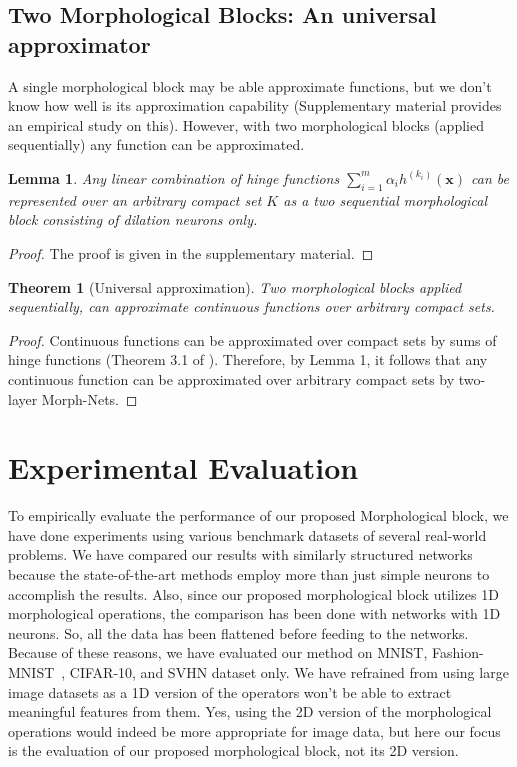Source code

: \documentclass{bmvc2k}
\newtheorem{lemma}{Lemma}
\newtheorem{theorem}{Theorem}
\def\vx{{\bm{x}}}
\begin{document}
\subsection{Two Morphological Blocks: An universal approximator}
A single morphological block may be able approximate functions, but we don't know how well is its approximation capability (Supplementary material provides an empirical study on this). However, with two morphological blocks (applied sequentially) any function can be approximated. 
\begin{lemma}
Any linear combination of hinge functions $\sum_{i = 1}^m \alpha_i h^{(k_i)}(\vx)$ can be represented over an arbitrary compact set $K$ as a two sequential morphological block consisting of dilation neurons only.
\end{lemma} 
\begin{proof}
The proof is given in the supplementary material.
\end{proof}
\begin{theorem}[Universal approximation]
Two morphological blocks applied sequentially, can approximate continuous functions over arbitrary compact sets.
\end{theorem}
\begin{proof}
Continuous functions can be approximated over compact sets by sums of hinge functions (Theorem 3.1 of \cite{breiman1993hinging}). Therefore, by Lemma 1, it follows that any continuous function can be approximated over arbitrary compact sets by two-layer Morph-Nets.
\end{proof}





\section{Experimental Evaluation}
\label{sec:results}
To empirically evaluate the performance of our proposed Morphological block, we have done experiments using various benchmark datasets of several real-world problems. We have compared our results with similarly structured networks because the state-of-the-art methods employ more than just simple neurons to accomplish the results. Also, since our proposed morphological block utilizes 1D morphological operations, the comparison has been done with networks with 1D neurons. So, all the data has been flattened before feeding to the networks. Because of these reasons, we have evaluated our method on MNIST, Fashion-MNIST~\cite{xiao2017fashion}, CIFAR-10, and SVHN dataset only. We have refrained from using large image datasets as a 1D version of the operators won't be able to extract meaningful features from them. Yes, using the 2D version of the morphological operations would indeed be more appropriate for image data, but here our focus is the evaluation of our proposed morphological block, not its 2D version. 
\end{document}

> [What needs to be done]:
Search the data for the word "approximation" and copy each line where it appears.

> [Task solution]:
A single morphological block may be able approximate functions, but we don't know how well is its approximation capability (Supplementary material provides an empirical study on this). However, with two morphological blocks (applied sequentially) any function can be approximated. 
\begin{theorem}[Universal approximation]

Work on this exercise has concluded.